— Task brief —
In the material below, the lines between the one holding "# 2) ANIMAL GALLERY!" and the one holding "- 혼자 헬스장을 다니면서 흥미도 잃어가고 열심히하고자 하는 의지가 사라짐", inclusive, are to be set down word for word. Pictures stay out.

**** Data to examine ****

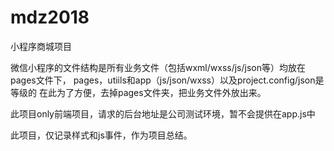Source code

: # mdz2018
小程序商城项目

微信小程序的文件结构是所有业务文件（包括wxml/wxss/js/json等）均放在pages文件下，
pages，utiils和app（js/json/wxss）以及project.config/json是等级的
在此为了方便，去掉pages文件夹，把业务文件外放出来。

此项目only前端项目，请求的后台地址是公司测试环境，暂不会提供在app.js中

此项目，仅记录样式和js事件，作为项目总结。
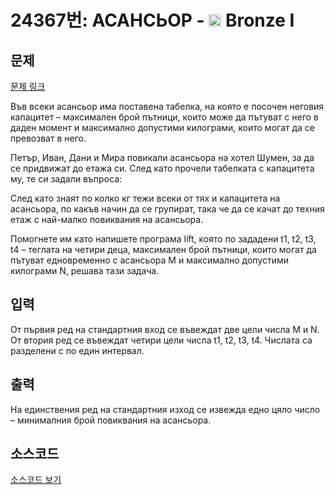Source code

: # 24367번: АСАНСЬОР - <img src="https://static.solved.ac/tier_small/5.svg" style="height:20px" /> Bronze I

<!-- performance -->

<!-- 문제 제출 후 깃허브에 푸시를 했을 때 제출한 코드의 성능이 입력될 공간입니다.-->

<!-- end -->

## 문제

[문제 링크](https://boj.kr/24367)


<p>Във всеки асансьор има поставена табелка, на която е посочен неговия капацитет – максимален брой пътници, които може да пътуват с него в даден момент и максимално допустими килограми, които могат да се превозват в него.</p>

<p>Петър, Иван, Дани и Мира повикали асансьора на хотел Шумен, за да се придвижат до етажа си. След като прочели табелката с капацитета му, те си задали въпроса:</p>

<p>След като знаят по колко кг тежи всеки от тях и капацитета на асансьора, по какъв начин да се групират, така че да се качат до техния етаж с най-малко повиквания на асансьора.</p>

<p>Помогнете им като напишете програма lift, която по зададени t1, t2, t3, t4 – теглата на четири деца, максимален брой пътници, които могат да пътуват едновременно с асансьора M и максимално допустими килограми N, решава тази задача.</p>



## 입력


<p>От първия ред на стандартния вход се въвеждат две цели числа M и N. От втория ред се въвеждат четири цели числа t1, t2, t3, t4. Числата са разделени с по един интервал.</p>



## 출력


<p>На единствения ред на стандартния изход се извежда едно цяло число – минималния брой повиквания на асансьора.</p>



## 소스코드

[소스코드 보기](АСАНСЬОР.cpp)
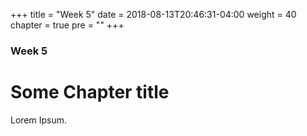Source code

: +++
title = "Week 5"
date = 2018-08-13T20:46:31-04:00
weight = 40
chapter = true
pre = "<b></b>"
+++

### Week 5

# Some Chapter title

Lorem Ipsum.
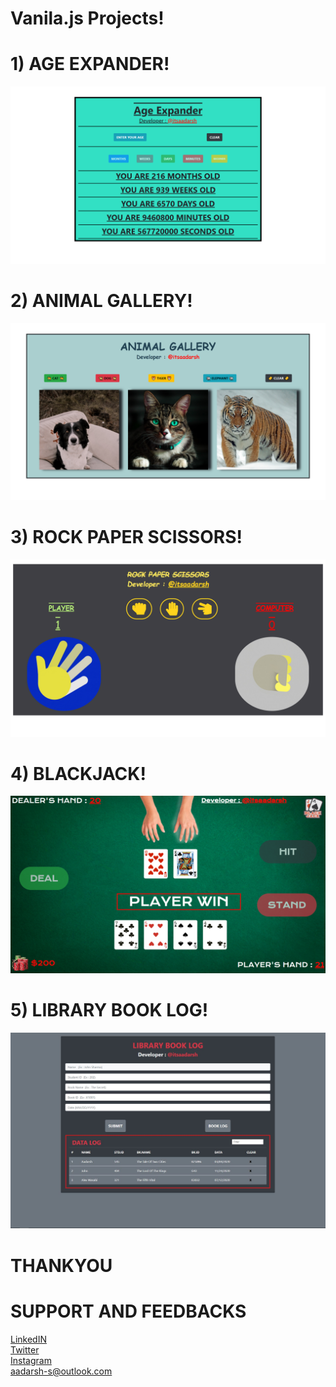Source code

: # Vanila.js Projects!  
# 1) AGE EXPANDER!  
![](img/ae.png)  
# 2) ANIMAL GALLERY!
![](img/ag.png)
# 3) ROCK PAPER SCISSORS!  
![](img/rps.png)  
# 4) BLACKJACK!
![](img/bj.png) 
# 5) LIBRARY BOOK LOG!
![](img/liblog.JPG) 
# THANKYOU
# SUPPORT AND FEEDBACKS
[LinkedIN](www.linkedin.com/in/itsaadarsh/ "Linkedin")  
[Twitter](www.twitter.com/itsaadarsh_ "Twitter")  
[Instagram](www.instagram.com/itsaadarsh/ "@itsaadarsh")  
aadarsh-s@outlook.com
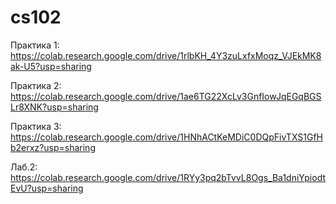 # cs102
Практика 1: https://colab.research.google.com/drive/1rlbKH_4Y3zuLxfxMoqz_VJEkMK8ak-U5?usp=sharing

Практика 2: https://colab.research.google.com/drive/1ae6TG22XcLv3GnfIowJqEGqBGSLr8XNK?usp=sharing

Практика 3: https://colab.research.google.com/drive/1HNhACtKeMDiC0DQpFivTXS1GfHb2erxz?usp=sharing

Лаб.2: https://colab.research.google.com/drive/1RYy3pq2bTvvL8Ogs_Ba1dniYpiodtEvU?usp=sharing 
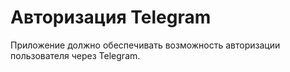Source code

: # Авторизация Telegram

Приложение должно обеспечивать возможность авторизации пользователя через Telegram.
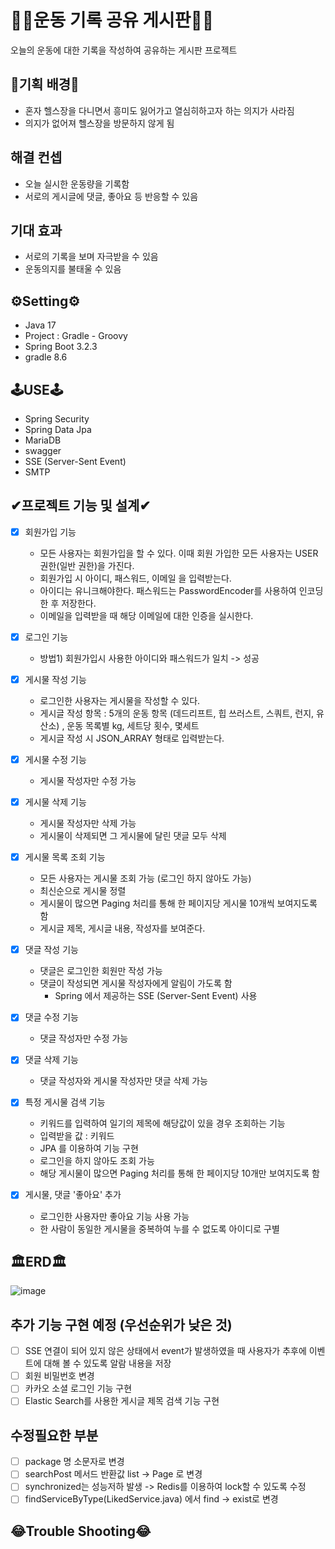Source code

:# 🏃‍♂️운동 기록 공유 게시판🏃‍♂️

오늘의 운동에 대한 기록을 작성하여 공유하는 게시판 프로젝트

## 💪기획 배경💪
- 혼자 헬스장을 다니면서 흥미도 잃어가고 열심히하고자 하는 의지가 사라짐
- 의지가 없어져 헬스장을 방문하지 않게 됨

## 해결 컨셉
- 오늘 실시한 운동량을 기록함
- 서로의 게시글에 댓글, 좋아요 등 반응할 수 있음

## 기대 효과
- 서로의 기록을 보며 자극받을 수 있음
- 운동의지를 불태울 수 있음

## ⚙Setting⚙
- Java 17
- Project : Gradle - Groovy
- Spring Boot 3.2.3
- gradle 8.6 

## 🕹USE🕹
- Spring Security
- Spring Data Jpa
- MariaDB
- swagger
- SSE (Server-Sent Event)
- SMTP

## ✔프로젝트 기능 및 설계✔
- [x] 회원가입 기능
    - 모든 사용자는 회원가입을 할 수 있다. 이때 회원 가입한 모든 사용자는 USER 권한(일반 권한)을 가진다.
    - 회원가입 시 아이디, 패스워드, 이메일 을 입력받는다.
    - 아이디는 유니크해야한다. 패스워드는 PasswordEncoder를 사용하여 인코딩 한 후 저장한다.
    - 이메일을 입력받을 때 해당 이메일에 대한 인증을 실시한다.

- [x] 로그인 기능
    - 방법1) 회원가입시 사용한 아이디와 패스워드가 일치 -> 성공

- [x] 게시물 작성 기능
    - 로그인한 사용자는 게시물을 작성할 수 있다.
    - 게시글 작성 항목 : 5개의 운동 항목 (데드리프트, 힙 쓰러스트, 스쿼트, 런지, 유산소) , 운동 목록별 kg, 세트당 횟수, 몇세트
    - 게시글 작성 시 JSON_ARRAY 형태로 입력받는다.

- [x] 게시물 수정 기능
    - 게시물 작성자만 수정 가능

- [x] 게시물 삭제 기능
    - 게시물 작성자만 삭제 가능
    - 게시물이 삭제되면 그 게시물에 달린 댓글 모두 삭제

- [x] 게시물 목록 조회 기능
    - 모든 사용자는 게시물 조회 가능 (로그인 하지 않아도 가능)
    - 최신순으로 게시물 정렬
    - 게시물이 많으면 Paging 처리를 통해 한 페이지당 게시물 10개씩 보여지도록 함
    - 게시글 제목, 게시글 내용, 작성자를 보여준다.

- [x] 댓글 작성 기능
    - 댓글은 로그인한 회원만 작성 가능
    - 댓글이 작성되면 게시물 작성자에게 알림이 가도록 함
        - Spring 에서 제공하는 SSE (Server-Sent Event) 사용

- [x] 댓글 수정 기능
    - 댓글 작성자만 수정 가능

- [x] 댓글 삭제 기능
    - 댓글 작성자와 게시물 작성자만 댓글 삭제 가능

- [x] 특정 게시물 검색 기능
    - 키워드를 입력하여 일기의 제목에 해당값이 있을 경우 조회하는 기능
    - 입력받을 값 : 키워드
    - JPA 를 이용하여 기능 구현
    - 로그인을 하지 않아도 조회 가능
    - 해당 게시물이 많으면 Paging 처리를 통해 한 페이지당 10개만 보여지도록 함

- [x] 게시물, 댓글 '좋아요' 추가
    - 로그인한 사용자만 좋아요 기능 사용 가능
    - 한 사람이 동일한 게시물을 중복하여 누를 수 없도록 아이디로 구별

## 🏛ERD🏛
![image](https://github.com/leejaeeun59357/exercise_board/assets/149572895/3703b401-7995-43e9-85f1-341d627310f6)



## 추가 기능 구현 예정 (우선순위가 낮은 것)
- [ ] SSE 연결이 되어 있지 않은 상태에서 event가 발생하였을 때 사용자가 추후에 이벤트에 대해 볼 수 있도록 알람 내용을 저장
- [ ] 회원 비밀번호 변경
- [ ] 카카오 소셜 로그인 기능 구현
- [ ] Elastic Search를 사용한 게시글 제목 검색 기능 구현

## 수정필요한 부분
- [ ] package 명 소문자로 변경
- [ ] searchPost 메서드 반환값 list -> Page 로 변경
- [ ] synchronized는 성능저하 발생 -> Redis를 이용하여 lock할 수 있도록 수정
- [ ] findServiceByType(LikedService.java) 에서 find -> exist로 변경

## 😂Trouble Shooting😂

****

— Exercise output —
# 2) ANIMAL GALLERY!
![](img/ag.png)
# 3) ROCK PAPER SCISSORS!  
![](img/rps.png)  
# 4) BLACKJACK!
![](img/bj.png) 
# 5) LIBRARY BOOK LOG!
![](img/liblog.JPG) 
# THANKYOU
# SUPPORT AND FEEDBACKS
[LinkedIN](www.linkedin.com/in/itsaadarsh/ "Linkedin")  
[Twitter](www.twitter.com/itsaadarsh_ "Twitter")  
[Instagram](www.instagram.com/itsaadarsh/ "@itsaadarsh")  
aadarsh-s@outlook.com
 # cs102
Практика 1: https://colab.research.google.com/drive/1rlbKH_4Y3zuLxfxMoqz_VJEkMK8ak-U5?usp=sharing

Практика 2: https://colab.research.google.com/drive/1ae6TG22XcLv3GnfIowJqEGqBGSLr8XNK?usp=sharing

Практика 3: https://colab.research.google.com/drive/1HNhACtKeMDiC0DQpFivTXS1GfHb2erxz?usp=sharing

Лаб.2: https://colab.research.google.com/drive/1RYy3pq2bTvvL8Ogs_Ba1dniYpiodtEvU?usp=sharing 
Source code

: # Авторизация Telegram

Приложение должно обеспечивать возможность авторизации пользователя через Telegram.
Source code

:# 🏃‍♂️운동 기록 공유 게시판🏃‍♂️

오늘의 운동에 대한 기록을 작성하여 공유하는 게시판 프로젝트

## 💪기획 배경💪
- 혼자 헬스장을 다니면서 흥미도 잃어가고 열심히하고자 하는 의지가 사라짐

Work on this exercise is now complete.